- Prompt -
Transcribe every record verbatim; no pictures.

>>>>>

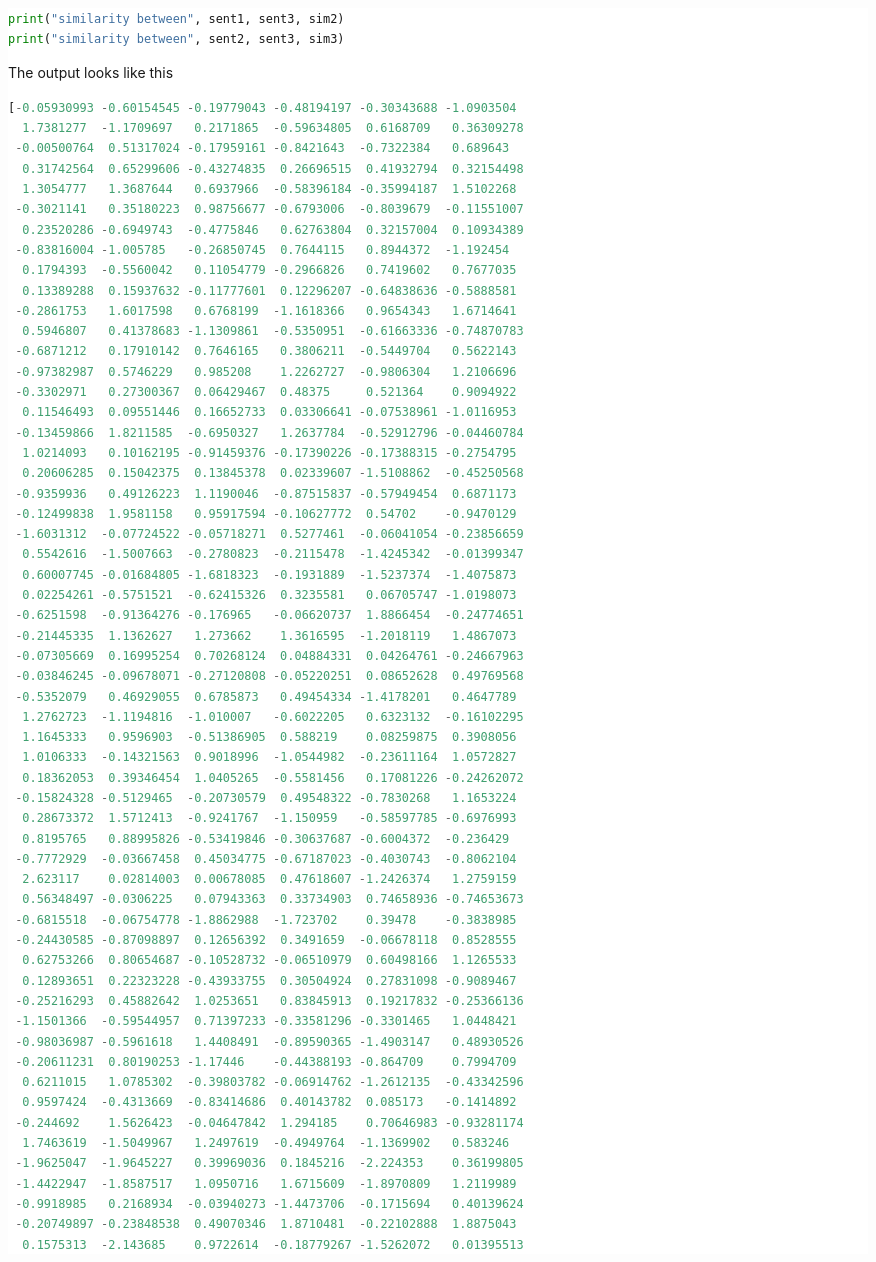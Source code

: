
 ```python
print("similarity between", sent1, sent3, sim2)
print("similarity between", sent2, sent3, sim3)

```
The output looks like this 
```python
[-0.05930993 -0.60154545 -0.19779043 -0.48194197 -0.30343688 -1.0903504
  1.7381277  -1.1709697   0.2171865  -0.59634805  0.6168709   0.36309278
 -0.00500764  0.51317024 -0.17959161 -0.8421643  -0.7322384   0.689643
  0.31742564  0.65299606 -0.43274835  0.26696515  0.41932794  0.32154498
  1.3054777   1.3687644   0.6937966  -0.58396184 -0.35994187  1.5102268
 -0.3021141   0.35180223  0.98756677 -0.6793006  -0.8039679  -0.11551007
  0.23520286 -0.6949743  -0.4775846   0.62763804  0.32157004  0.10934389
 -0.83816004 -1.005785   -0.26850745  0.7644115   0.8944372  -1.192454
  0.1794393  -0.5560042   0.11054779 -0.2966826   0.7419602   0.7677035
  0.13389288  0.15937632 -0.11777601  0.12296207 -0.64838636 -0.5888581
 -0.2861753   1.6017598   0.6768199  -1.1618366   0.9654343   1.6714641
  0.5946807   0.41378683 -1.1309861  -0.5350951  -0.61663336 -0.74870783
 -0.6871212   0.17910142  0.7646165   0.3806211  -0.5449704   0.5622143
 -0.97382987  0.5746229   0.985208    1.2262727  -0.9806304   1.2106696
 -0.3302971   0.27300367  0.06429467  0.48375     0.521364    0.9094922
  0.11546493  0.09551446  0.16652733  0.03306641 -0.07538961 -1.0116953
 -0.13459866  1.8211585  -0.6950327   1.2637784  -0.52912796 -0.04460784
  1.0214093   0.10162195 -0.91459376 -0.17390226 -0.17388315 -0.2754795
  0.20606285  0.15042375  0.13845378  0.02339607 -1.5108862  -0.45250568
 -0.9359936   0.49126223  1.1190046  -0.87515837 -0.57949454  0.6871173
 -0.12499838  1.9581158   0.95917594 -0.10627772  0.54702    -0.9470129
 -1.6031312  -0.07724522 -0.05718271  0.5277461  -0.06041054 -0.23856659
  0.5542616  -1.5007663  -0.2780823  -0.2115478  -1.4245342  -0.01399347
  0.60007745 -0.01684805 -1.6818323  -0.1931889  -1.5237374  -1.4075873
  0.02254261 -0.5751521  -0.62415326  0.3235581   0.06705747 -1.0198073
 -0.6251598  -0.91364276 -0.176965   -0.06620737  1.8866454  -0.24774651
 -0.21445335  1.1362627   1.273662    1.3616595  -1.2018119   1.4867073
 -0.07305669  0.16995254  0.70268124  0.04884331  0.04264761 -0.24667963
 -0.03846245 -0.09678071 -0.27120808 -0.05220251  0.08652628  0.49769568
 -0.5352079   0.46929055  0.6785873   0.49454334 -1.4178201   0.4647789
  1.2762723  -1.1194816  -1.010007   -0.6022205   0.6323132  -0.16102295
  1.1645333   0.9596903  -0.51386905  0.588219    0.08259875  0.3908056
  1.0106333  -0.14321563  0.9018996  -1.0544982  -0.23611164  1.0572827
  0.18362053  0.39346454  1.0405265  -0.5581456   0.17081226 -0.24262072
 -0.15824328 -0.5129465  -0.20730579  0.49548322 -0.7830268   1.1653224
  0.28673372  1.5712413  -0.9241767  -1.150959   -0.58597785 -0.6976993
  0.8195765   0.88995826 -0.53419846 -0.30637687 -0.6004372  -0.236429
 -0.7772929  -0.03667458  0.45034775 -0.67187023 -0.4030743  -0.8062104
  2.623117    0.02814003  0.00678085  0.47618607 -1.2426374   1.2759159
  0.56348497 -0.0306225   0.07943363  0.33734903  0.74658936 -0.74653673
 -0.6815518  -0.06754778 -1.8862988  -1.723702    0.39478    -0.3838985
 -0.24430585 -0.87098897  0.12656392  0.3491659  -0.06678118  0.8528555
  0.62753266  0.80654687 -0.10528732 -0.06510979  0.60498166  1.1265533
  0.12893651  0.22323228 -0.43933755  0.30504924  0.27831098 -0.9089467
 -0.25216293  0.45882642  1.0253651   0.83845913  0.19217832 -0.25366136
 -1.1501366  -0.59544957  0.71397233 -0.33581296 -0.3301465   1.0448421
 -0.98036987 -0.5961618   1.4408491  -0.89590365 -1.4903147   0.48930526
 -0.20611231  0.80190253 -1.17446    -0.44388193 -0.864709    0.7994709
  0.6211015   1.0785302  -0.39803782 -0.06914762 -1.2612135  -0.43342596
  0.9597424  -0.4313669  -0.83414686  0.40143782  0.085173   -0.1414892
 -0.244692    1.5626423  -0.04647842  1.294185    0.70646983 -0.93281174
  1.7463619  -1.5049967   1.2497619  -0.4949764  -1.1369902   0.583246
 -1.9625047  -1.9645227   0.39969036  0.1845216  -2.224353    0.36199805
 -1.4422947  -1.8587517   1.0950716   1.6715609  -1.8970809   1.2119989
 -0.9918985   0.2168934  -0.03940273 -1.4473706  -0.1715694   0.40139624
 -0.20749897 -0.23848538  0.49070346  1.8710481  -0.22102888  1.8875043
  0.1575313  -2.143685    0.9722614  -0.18779267 -1.5262072   0.01395513
```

<<<<<

- Result for this exercise -
Source code

:
 ```python
print("similarity between", sent1, sent3, sim2)
print("similarity between", sent2, sent3, sim3)

```
The output looks like this 
```python
[-0.05930993 -0.60154545 -0.19779043 -0.48194197 -0.30343688 -1.0903504
  1.7381277  -1.1709697   0.2171865  -0.59634805  0.6168709   0.36309278
 -0.00500764  0.51317024 -0.17959161 -0.8421643  -0.7322384   0.689643
  0.31742564  0.65299606 -0.43274835  0.26696515  0.41932794  0.32154498
  1.3054777   1.3687644   0.6937966  -0.58396184 -0.35994187  1.5102268
 -0.3021141   0.35180223  0.98756677 -0.6793006  -0.8039679  -0.11551007
  0.23520286 -0.6949743  -0.4775846   0.62763804  0.32157004  0.10934389
 -0.83816004 -1.005785   -0.26850745  0.7644115   0.8944372  -1.192454
  0.1794393  -0.5560042   0.11054779 -0.2966826   0.7419602   0.7677035
  0.13389288  0.15937632 -0.11777601  0.12296207 -0.64838636 -0.5888581
 -0.2861753   1.6017598   0.6768199  -1.1618366   0.9654343   1.6714641
  0.5946807   0.41378683 -1.1309861  -0.5350951  -0.61663336 -0.74870783
 -0.6871212   0.17910142  0.7646165   0.3806211  -0.5449704   0.5622143
 -0.97382987  0.5746229   0.985208    1.2262727  -0.9806304   1.2106696
 -0.3302971   0.27300367  0.06429467  0.48375     0.521364    0.9094922
  0.11546493  0.09551446  0.16652733  0.03306641 -0.07538961 -1.0116953
 -0.13459866  1.8211585  -0.6950327   1.2637784  -0.52912796 -0.04460784
  1.0214093   0.10162195 -0.91459376 -0.17390226 -0.17388315 -0.2754795
  0.20606285  0.15042375  0.13845378  0.02339607 -1.5108862  -0.45250568
 -0.9359936   0.49126223  1.1190046  -0.87515837 -0.57949454  0.6871173
 -0.12499838  1.9581158   0.95917594 -0.10627772  0.54702    -0.9470129
 -1.6031312  -0.07724522 -0.05718271  0.5277461  -0.06041054 -0.23856659
  0.5542616  -1.5007663  -0.2780823  -0.2115478  -1.4245342  -0.01399347
  0.60007745 -0.01684805 -1.6818323  -0.1931889  -1.5237374  -1.4075873
  0.02254261 -0.5751521  -0.62415326  0.3235581   0.06705747 -1.0198073
 -0.6251598  -0.91364276 -0.176965   -0.06620737  1.8866454  -0.24774651
 -0.21445335  1.1362627   1.273662    1.3616595  -1.2018119   1.4867073
 -0.07305669  0.16995254  0.70268124  0.04884331  0.04264761 -0.24667963
 -0.03846245 -0.09678071 -0.27120808 -0.05220251  0.08652628  0.49769568
 -0.5352079   0.46929055  0.6785873   0.49454334 -1.4178201   0.4647789
  1.2762723  -1.1194816  -1.010007   -0.6022205   0.6323132  -0.16102295
  1.1645333   0.9596903  -0.51386905  0.588219    0.08259875  0.3908056
  1.0106333  -0.14321563  0.9018996  -1.0544982  -0.23611164  1.0572827
  0.18362053  0.39346454  1.0405265  -0.5581456   0.17081226 -0.24262072
 -0.15824328 -0.5129465  -0.20730579  0.49548322 -0.7830268   1.1653224
  0.28673372  1.5712413  -0.9241767  -1.150959   -0.58597785 -0.6976993
  0.8195765   0.88995826 -0.53419846 -0.30637687 -0.6004372  -0.236429
 -0.7772929  -0.03667458  0.45034775 -0.67187023 -0.4030743  -0.8062104
  2.623117    0.02814003  0.00678085  0.47618607 -1.2426374   1.2759159
  0.56348497 -0.0306225   0.07943363  0.33734903  0.74658936 -0.74653673
 -0.6815518  -0.06754778 -1.8862988  -1.723702    0.39478    -0.3838985
 -0.24430585 -0.87098897  0.12656392  0.3491659  -0.06678118  0.8528555
  0.62753266  0.80654687 -0.10528732 -0.06510979  0.60498166  1.1265533
  0.12893651  0.22323228 -0.43933755  0.30504924  0.27831098 -0.9089467
 -0.25216293  0.45882642  1.0253651   0.83845913  0.19217832 -0.25366136
 -1.1501366  -0.59544957  0.71397233 -0.33581296 -0.3301465   1.0448421
 -0.98036987 -0.5961618   1.4408491  -0.89590365 -1.4903147   0.48930526
 -0.20611231  0.80190253 -1.17446    -0.44388193 -0.864709    0.7994709
  0.6211015   1.0785302  -0.39803782 -0.06914762 -1.2612135  -0.43342596
  0.9597424  -0.4313669  -0.83414686  0.40143782  0.085173   -0.1414892
 -0.244692    1.5626423  -0.04647842  1.294185    0.70646983 -0.93281174
  1.7463619  -1.5049967   1.2497619  -0.4949764  -1.1369902   0.583246
 -1.9625047  -1.9645227   0.39969036  0.1845216  -2.224353    0.36199805
 -1.4422947  -1.8587517   1.0950716   1.6715609  -1.8970809   1.2119989
 -0.9918985   0.2168934  -0.03940273 -1.4473706  -0.1715694   0.40139624
 -0.20749897 -0.23848538  0.49070346  1.8710481  -0.22102888  1.8875043
  0.1575313  -2.143685    0.9722614  -0.18779267 -1.5262072   0.01395513
```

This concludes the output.